Phyllis Betts

Women of Achievement
2008

VISION
for a woman whose sensitivity to women’s needs
led her to tremendous achievements for women:

Dr. Phyllis Betts

No matter which of her community hats Dr. Phyllis Betts may be wearing, she is forever and always vigilant to the rights and needs of women.

A sociologist by training, Phyllis has advocated for women consistently as associate director of the Center for Research on Women and as director of the Center for Community Building and Neighborhood Action at the University of Memphis.

Phyllis was a founder of the Memphis Area Women’s Council where she co-organized the initial action team to address domestic violence with a volunteer court watch. She is the Women’s Council’s leader on its Workforce Action Collaborative which is seeking to identify primary barriers keeping unemployed and underemployed women from good-paying jobs.

Thanks in large measure to Phyllis, the Operation: Safe Community initiative included domestic violence as one of its 15 key issues and action steps to address crime in our community. She says, “Many things that aren’t defined as women’s issues really are and if you strengthen and prepare women to deal with life issues, you’ve gone a long way to prepare our whole community.”

Her multi-layered connections in local grassroots community activism, politics and academia give her constant opportunities to speak up for women’s needs — and she always does. Her commitment is to always “drill down” into the data to find out what it really means to women and to find ways to address the root causes of circumstances that limit women’s equity.

Phyllis grew up in Springfield in central Illinois where state government is the main industry. She attended Southern Illinois University where she found her way into sociology because “it’s about everything and I can’t imagine not being able to think the way I think. Lots of perspectives are important in problem solving.”

With a bachelors’ degree in sociology from Southern Illinois, she completed a Master’s in sociology and then in 1978 earned her PhD from the University of Chicago where she concentrated on social inequality, social policy and urban sociology.

She taught sociology at the University of North Carolina in Asheville. She also founded and directed the UNC Asheville University Honors Program from 1985 to 1990 while also working as associate director of the undergraduate research program.

In 1990, she moved to the University of Memphis where she founded an undergraduate research program and directed the university honors program until 1995. Today, in addition to her research activities, she is associate professor in the School of Urban Affairs and Public Policy. She is a research fellow with the Urban Child Institute and chairs the Shelby County Infant Mortality Initiative Data Committee.

Her work with CROW focuses on poverty, welfare policy and workforce development for women. Unlike many traditional academics, she uses research to drive action – and it is that link that came to life with creation of the Memphis Area Women’s Council. Phyllis and others from CROW, the Women’s Foundation for a Greater Memphis, the University of Tennessee and other activists created the not-for-profit Women’s Council with a mission to change local policy and practices by taking action based on data and research that explain the root causes of problems. The Women’s Council has organized a court watch of domestic violence cases, initiated a girls’ activism project called Girls for Change to address sexual harassment in schools, targeted barriers to good jobs for women through a Workforce Action Collaborative and fought to ban corporal punishment in city schools.

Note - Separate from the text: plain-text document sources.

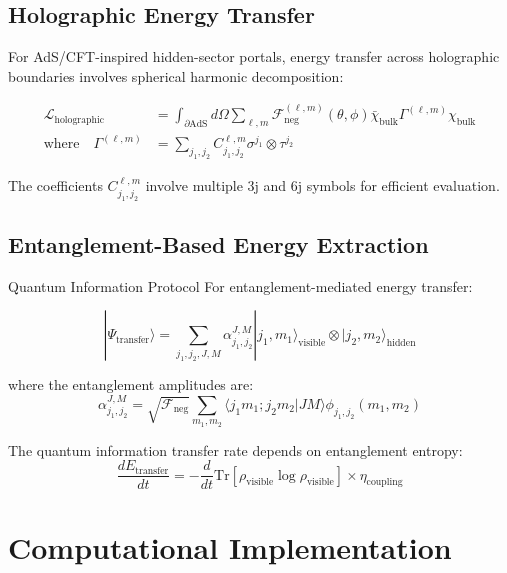 \documentclass[12pt]{article}
\begin{document}
\subsection{Holographic Energy Transfer}

For AdS/CFT-inspired hidden-sector portals, energy transfer across holographic boundaries involves spherical harmonic decomposition:

\begin{align}
\mathcal{L}_{\text{holographic}} &= \int_{\partial \text{AdS}} d\Omega \sum_{\ell,m} \mathcal{F}_{\text{neg}}^{(\ell,m)}(\theta,\phi) \bar{\chi}_{\text{bulk}} \Gamma^{(\ell,m)} \chi_{\text{bulk}} \\
\text{where} \quad \Gamma^{(\ell,m)} &= \sum_{j_1,j_2} C_{j_1,j_2}^{\ell,m} \sigma^{j_1} \otimes \tau^{j_2}
\end{align}

The coefficients $C_{j_1,j_2}^{\ell,m}$ involve multiple 3j and 6j symbols for efficient evaluation.

\subsection{Entanglement-Based Energy Extraction}

\begin{resultbox}{Quantum Information Protocol}
For entanglement-mediated energy transfer:

\begin{equation}
|\Psi_{\text{transfer}}\rangle = \sum_{j_1,j_2,J,M} \alpha_{j_1,j_2}^{J,M} |j_1,m_1\rangle_{\text{visible}} \otimes |j_2,m_2\rangle_{\text{hidden}}
\end{equation}

where the entanglement amplitudes are:
\begin{equation}
\alpha_{j_1,j_2}^{J,M} = \sqrt{\mathcal{F}_{\text{neg}}} \sum_{m_1,m_2} \langle j_1 m_1; j_2 m_2 | J M \rangle \phi_{j_1,j_2}(m_1,m_2)
\end{equation}

The quantum information transfer rate depends on entanglement entropy:
\begin{equation}
\frac{dE_{\text{transfer}}}{dt} = -\frac{d}{dt} \text{Tr}[\rho_{\text{visible}} \log \rho_{\text{visible}}] \times \eta_{\text{coupling}}
\end{equation}
\end{resultbox}

\section{Computational Implementation}
\end{document}
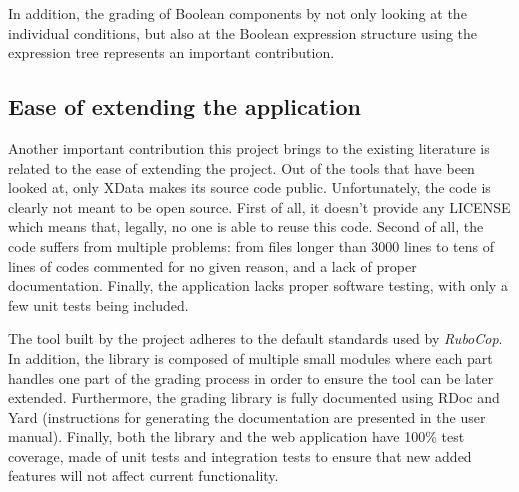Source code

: In addition, the grading of Boolean components by not only looking at the individual conditions, but also at the Boolean expression structure using the expression tree represents an important contribution.

\subsection{Ease of extending the application}
Another important contribution this project brings to the existing literature is related to the ease of extending the project. Out of the tools that have been looked at, only XData makes its source code public. Unfortunately, the code is clearly not meant to be open source. First of all, it doesn't provide any LICENSE which means that, legally, no one is able to reuse this code. Second of all, the code suffers from multiple problems: from files longer than 3000 lines to tens of lines of codes commented for no given reason, and a lack of proper documentation. Finally, the application lacks proper software testing, with only a few unit tests being included.

The tool built by the project adheres to the default standards used by \textit{RuboCop}. In addition, the library is composed of multiple small modules where each part handles one part of the grading process in order to ensure the tool can be later extended. Furthermore, the grading library is fully documented using RDoc and Yard (instructions for generating the documentation are presented in the user manual). Finally, both the library and the web application have 100\% test coverage, made of unit tests and integration tests to ensure that new added features will not affect current functionality.

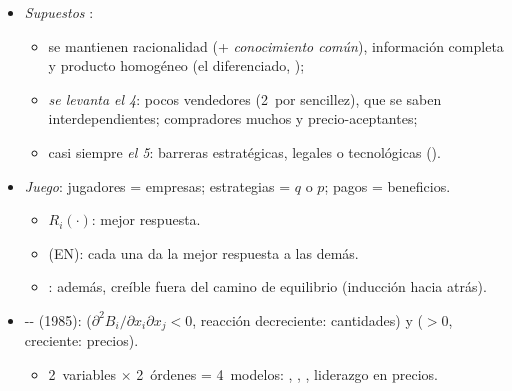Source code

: \documentclass{article}
\begin{document}
\begin{columnas}
\begin{itemize}
\item \emph{Supuestos} :
  \begin{itemize}
  \item se mantienen racionalidad (+ \emph{conocimiento común}), información completa y producto homogéneo (el diferenciado, );
  \item \emph{se levanta el 4}: pocos vendedores (2~por sencillez), que se saben interdependientes; compradores muchos y precio-aceptantes;
  \item casi siempre \emph{el 5}: barreras  estratégicas, legales o tecnológicas ().
  \end{itemize}
\item \emph{Juego}: jugadores = empresas; estrategias = $q$ o $p$; pagos = beneficios.
  \begin{itemize}
  \item {} $R_i(\cdot)$: mejor respuesta.
  \item {} (EN): cada una da la mejor respuesta a las demás.
  \item {}: además, creíble fuera del camino de equilibrio (inducción hacia atrás).
  \end{itemize}
\item {}-- (1985):  ($\partial^2B_i/\partial x_i\partial x_j<0$, reacción decreciente: cantidades) y  ($>0$, creciente: precios).
  \begin{itemize}
  \item 2~variables $\times$ 2~órdenes = 4~modelos: , , , liderazgo en precios.
  \end{itemize}
\end{itemize}


\end{columnas}
\end{document}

“It’s the rubber meeting the road issues that have always engaged me,” Phyllis says. “Women’s issues can be defined pretty narrowly at times – yet when you look at social and economic issues women are disproportionately affected. So much of what happens in society works its way through women’s lives.”

As long as Phyllis Betts is on watch, women’s rights and women’s needs will be at the table whether the immediate issue is violence, bankruptcy, neighborhood rebirth, poverty or jobs. Her vision of positive social change and problem solving – linking research with action – makes our community better for all.